When the string "analyses" occurs in a line of the listing below, return that line.

· · ·

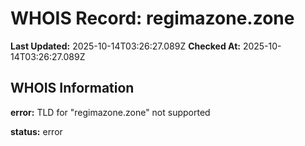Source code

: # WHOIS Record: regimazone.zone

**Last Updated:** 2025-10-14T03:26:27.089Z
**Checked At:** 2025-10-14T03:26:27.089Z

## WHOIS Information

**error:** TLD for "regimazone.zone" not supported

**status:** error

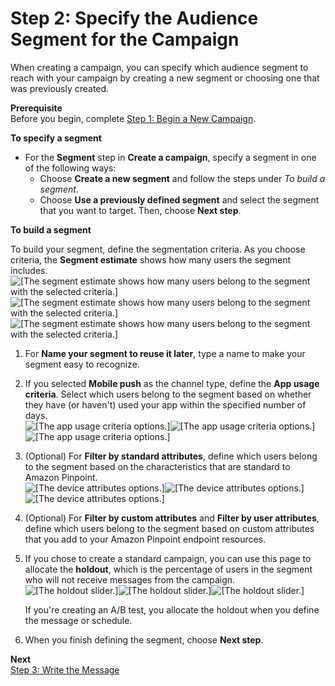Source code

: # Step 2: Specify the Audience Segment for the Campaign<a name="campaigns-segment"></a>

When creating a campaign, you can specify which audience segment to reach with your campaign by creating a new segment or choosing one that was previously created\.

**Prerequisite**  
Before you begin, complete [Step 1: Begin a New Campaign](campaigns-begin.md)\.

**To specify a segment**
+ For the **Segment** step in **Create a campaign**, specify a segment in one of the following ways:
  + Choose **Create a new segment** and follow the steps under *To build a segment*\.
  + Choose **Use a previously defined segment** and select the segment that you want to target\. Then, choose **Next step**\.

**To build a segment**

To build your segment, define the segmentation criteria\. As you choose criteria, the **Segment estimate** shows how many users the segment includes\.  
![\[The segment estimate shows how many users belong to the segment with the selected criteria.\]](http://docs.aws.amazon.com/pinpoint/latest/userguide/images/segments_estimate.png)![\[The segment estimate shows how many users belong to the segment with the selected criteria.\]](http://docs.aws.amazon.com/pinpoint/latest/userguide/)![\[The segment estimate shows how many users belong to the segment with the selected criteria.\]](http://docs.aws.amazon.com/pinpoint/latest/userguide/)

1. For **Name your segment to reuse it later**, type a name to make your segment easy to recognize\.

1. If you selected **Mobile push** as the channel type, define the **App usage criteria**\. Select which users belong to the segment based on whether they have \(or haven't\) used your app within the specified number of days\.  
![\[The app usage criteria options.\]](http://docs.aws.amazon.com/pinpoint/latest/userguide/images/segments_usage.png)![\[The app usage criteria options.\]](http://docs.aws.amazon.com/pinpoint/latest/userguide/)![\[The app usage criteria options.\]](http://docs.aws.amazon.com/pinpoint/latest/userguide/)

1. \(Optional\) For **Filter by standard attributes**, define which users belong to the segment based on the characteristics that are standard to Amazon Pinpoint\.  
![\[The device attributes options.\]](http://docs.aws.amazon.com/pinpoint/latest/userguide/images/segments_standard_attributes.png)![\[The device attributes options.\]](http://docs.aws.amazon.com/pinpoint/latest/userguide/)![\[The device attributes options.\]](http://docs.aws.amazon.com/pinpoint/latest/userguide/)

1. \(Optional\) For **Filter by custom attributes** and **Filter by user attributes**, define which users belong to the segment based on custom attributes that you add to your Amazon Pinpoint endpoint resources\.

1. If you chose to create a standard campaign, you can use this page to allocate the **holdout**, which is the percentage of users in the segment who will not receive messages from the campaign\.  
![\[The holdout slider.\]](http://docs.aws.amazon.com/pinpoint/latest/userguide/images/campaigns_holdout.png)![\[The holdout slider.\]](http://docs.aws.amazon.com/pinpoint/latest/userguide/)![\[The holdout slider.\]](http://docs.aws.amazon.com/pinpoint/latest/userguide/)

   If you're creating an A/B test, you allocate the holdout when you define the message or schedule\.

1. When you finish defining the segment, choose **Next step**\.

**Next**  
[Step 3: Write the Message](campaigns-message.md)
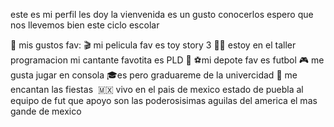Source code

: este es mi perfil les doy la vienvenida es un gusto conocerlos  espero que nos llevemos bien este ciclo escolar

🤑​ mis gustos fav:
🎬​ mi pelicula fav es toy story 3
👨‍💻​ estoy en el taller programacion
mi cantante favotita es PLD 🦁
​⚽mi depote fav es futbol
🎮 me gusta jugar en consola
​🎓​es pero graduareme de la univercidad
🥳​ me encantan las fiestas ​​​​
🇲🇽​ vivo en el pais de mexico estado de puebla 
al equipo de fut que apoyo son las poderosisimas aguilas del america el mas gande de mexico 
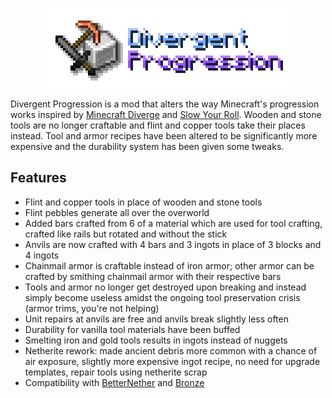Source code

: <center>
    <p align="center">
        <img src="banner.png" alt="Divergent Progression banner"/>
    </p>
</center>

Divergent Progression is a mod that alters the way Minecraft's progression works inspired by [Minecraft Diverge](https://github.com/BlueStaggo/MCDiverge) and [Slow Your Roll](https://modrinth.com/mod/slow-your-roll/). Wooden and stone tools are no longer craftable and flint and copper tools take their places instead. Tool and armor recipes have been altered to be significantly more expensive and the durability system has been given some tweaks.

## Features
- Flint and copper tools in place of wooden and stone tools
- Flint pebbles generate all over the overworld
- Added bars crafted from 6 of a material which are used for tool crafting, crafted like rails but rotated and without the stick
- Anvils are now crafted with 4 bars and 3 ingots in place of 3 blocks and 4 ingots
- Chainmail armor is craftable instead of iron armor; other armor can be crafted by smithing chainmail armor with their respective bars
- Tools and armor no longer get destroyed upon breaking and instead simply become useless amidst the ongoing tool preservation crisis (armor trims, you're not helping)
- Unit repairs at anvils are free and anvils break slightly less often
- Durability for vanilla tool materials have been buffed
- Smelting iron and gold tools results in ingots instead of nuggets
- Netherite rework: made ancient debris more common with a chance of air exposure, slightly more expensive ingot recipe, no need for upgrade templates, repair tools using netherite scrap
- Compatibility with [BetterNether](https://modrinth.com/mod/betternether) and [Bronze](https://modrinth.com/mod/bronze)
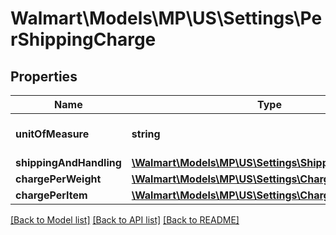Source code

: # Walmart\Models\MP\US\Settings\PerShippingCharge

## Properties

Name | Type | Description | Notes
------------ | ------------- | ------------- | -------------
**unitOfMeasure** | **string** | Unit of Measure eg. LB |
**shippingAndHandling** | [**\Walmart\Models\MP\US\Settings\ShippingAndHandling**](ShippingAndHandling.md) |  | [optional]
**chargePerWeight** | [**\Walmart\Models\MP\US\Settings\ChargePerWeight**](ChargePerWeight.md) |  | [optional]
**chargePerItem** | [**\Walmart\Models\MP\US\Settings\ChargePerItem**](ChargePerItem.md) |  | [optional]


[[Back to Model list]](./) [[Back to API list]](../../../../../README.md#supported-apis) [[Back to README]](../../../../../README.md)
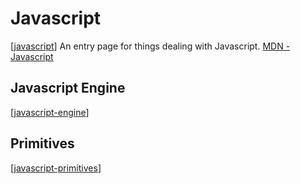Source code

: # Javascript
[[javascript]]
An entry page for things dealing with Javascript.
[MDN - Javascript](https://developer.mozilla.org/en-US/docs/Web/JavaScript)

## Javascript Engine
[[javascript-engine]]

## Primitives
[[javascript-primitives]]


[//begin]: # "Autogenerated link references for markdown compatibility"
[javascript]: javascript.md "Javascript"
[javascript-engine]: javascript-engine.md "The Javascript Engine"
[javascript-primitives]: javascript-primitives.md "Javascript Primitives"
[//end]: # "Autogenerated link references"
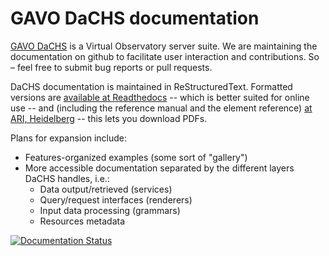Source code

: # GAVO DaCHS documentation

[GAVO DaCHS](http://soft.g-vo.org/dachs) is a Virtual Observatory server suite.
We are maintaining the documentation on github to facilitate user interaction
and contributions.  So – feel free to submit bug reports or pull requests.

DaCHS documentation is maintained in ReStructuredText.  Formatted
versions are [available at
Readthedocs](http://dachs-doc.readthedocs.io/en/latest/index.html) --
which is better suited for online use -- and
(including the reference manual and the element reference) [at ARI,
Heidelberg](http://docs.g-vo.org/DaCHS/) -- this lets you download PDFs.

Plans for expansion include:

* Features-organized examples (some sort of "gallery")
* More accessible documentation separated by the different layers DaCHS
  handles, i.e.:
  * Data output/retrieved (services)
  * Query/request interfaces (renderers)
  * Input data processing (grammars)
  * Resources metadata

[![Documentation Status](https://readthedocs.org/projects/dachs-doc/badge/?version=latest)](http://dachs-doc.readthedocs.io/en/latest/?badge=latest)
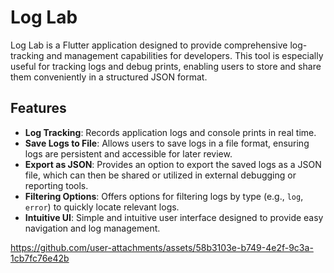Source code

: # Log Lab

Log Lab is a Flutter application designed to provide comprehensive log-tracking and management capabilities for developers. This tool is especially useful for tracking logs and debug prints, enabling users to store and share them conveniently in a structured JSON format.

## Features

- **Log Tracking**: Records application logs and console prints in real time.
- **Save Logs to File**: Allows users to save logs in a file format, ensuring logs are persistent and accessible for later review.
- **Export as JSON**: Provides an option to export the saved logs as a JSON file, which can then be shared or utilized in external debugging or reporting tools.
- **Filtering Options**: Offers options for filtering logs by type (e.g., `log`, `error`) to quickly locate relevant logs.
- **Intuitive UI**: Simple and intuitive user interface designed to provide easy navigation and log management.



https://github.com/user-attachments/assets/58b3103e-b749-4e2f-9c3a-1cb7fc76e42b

· · ·

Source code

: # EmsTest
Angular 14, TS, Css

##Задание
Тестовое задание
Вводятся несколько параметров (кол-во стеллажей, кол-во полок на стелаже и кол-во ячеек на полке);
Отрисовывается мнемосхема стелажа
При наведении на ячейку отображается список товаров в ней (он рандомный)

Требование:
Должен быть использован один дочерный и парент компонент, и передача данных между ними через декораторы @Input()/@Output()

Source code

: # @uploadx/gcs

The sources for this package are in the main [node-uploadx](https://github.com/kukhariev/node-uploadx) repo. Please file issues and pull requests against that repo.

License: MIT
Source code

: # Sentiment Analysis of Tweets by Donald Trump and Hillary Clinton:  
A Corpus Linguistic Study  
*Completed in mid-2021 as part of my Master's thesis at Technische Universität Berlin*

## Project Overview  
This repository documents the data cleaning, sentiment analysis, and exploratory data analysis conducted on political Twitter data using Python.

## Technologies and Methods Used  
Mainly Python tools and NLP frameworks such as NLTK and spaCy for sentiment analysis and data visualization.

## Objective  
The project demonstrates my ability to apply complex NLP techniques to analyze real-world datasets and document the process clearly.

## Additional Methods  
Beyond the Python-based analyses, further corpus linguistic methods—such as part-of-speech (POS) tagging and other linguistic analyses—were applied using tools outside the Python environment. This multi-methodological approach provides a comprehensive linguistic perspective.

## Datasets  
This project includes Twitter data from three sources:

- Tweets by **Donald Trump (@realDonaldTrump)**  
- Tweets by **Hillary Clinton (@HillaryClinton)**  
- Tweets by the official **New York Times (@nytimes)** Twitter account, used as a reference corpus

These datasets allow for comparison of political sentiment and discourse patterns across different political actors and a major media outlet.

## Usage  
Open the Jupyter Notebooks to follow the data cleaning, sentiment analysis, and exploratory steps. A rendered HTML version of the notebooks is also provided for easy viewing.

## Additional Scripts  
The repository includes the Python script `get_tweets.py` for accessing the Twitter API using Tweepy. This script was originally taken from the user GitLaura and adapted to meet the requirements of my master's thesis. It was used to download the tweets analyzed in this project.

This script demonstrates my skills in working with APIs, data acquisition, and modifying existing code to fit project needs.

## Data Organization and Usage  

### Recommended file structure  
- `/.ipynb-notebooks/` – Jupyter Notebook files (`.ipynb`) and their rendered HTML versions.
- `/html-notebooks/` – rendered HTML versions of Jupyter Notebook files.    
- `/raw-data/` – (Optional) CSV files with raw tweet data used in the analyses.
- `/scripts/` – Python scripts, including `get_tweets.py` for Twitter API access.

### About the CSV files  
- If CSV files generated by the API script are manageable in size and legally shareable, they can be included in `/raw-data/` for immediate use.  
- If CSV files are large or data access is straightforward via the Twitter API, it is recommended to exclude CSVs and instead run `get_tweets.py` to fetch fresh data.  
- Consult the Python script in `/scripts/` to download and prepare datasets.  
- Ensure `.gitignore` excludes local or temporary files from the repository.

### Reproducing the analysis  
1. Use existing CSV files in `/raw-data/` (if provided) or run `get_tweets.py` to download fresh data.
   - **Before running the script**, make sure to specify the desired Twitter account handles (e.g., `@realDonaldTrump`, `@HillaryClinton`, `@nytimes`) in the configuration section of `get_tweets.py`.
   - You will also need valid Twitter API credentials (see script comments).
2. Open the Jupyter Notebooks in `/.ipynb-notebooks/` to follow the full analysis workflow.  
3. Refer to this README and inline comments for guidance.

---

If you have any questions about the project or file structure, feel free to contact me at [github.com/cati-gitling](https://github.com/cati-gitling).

· · ·

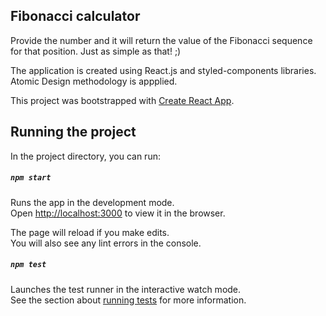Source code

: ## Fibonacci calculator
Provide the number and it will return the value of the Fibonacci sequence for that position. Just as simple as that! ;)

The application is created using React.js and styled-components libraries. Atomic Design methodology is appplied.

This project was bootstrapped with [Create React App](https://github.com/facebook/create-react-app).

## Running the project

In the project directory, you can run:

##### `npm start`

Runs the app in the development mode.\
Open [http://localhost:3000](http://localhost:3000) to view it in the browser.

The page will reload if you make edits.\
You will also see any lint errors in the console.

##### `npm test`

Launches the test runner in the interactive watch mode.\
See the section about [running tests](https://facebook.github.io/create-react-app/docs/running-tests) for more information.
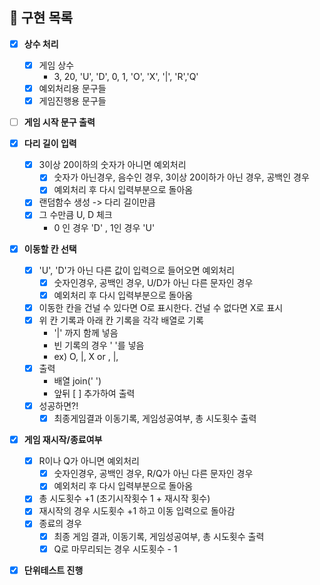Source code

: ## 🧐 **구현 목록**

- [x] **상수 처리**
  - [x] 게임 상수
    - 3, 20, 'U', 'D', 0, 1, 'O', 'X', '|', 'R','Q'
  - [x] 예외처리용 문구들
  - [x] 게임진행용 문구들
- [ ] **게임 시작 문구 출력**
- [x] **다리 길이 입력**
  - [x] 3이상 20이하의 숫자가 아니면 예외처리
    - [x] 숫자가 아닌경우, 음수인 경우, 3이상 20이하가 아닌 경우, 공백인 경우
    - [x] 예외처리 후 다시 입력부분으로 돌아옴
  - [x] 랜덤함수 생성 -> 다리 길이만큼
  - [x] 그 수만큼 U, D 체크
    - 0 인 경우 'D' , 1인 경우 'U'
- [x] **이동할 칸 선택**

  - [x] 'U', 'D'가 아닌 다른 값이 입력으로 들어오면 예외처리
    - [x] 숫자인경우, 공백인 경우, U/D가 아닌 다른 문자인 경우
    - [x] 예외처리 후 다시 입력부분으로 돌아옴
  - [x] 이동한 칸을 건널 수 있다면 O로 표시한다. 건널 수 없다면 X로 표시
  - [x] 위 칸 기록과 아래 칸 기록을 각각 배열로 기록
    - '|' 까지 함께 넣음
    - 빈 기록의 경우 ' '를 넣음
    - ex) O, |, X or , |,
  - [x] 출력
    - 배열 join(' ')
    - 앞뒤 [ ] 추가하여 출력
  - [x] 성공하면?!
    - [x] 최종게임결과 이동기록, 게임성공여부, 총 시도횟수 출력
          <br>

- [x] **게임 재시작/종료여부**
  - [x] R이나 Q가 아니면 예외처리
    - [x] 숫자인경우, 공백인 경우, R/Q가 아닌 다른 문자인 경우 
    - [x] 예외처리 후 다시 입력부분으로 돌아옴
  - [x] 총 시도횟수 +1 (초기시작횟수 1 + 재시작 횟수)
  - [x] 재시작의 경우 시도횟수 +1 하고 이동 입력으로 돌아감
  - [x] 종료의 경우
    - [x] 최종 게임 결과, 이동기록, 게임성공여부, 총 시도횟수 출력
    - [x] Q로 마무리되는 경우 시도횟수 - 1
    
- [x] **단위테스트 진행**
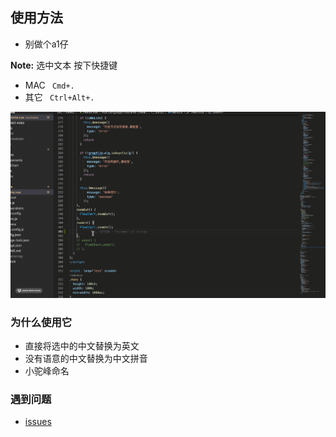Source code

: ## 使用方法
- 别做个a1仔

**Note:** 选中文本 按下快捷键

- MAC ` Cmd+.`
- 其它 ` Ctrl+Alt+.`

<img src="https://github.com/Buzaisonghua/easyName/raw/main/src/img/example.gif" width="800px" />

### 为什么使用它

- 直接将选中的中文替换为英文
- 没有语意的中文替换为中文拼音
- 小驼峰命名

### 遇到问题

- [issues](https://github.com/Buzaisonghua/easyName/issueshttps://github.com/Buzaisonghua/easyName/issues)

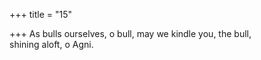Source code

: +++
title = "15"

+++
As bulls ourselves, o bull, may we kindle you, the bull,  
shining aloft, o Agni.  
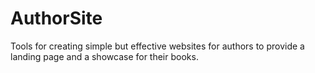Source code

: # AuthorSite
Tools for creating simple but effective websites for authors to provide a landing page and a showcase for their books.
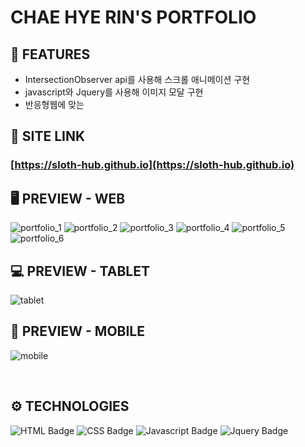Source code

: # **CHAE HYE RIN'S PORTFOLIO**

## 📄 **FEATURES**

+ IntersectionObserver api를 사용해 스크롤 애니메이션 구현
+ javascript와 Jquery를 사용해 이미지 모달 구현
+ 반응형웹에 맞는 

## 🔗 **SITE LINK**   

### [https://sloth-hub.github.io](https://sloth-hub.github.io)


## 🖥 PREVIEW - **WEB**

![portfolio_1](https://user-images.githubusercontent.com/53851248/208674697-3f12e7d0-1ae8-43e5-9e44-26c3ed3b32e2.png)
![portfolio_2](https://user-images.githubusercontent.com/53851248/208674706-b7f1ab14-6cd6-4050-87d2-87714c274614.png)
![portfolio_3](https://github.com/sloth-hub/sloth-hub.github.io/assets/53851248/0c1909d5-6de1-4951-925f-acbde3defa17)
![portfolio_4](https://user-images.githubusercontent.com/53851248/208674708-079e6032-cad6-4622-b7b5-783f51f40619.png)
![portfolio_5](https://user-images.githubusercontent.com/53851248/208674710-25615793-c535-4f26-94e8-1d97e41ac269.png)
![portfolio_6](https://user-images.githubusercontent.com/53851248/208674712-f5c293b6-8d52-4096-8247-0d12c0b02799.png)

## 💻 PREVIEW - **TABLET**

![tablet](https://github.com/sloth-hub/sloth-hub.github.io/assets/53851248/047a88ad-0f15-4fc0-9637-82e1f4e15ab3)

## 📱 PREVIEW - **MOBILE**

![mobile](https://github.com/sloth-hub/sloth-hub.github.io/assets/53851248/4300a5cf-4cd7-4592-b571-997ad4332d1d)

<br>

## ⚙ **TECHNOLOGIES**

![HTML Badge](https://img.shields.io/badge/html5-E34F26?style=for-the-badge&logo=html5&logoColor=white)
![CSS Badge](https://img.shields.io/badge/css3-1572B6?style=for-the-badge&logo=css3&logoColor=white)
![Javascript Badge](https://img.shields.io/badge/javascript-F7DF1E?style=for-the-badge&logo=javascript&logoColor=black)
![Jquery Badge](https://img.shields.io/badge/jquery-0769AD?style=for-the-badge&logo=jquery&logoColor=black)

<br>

· · ·

The answer
Beyond the Python-based analyses, further corpus linguistic methods—such as part-of-speech (POS) tagging and other linguistic analyses—were applied using tools outside the Python environment. This multi-methodological approach provides a comprehensive linguistic perspective.
- `/raw-data/` – (Optional) CSV files with raw tweet data used in the analyses.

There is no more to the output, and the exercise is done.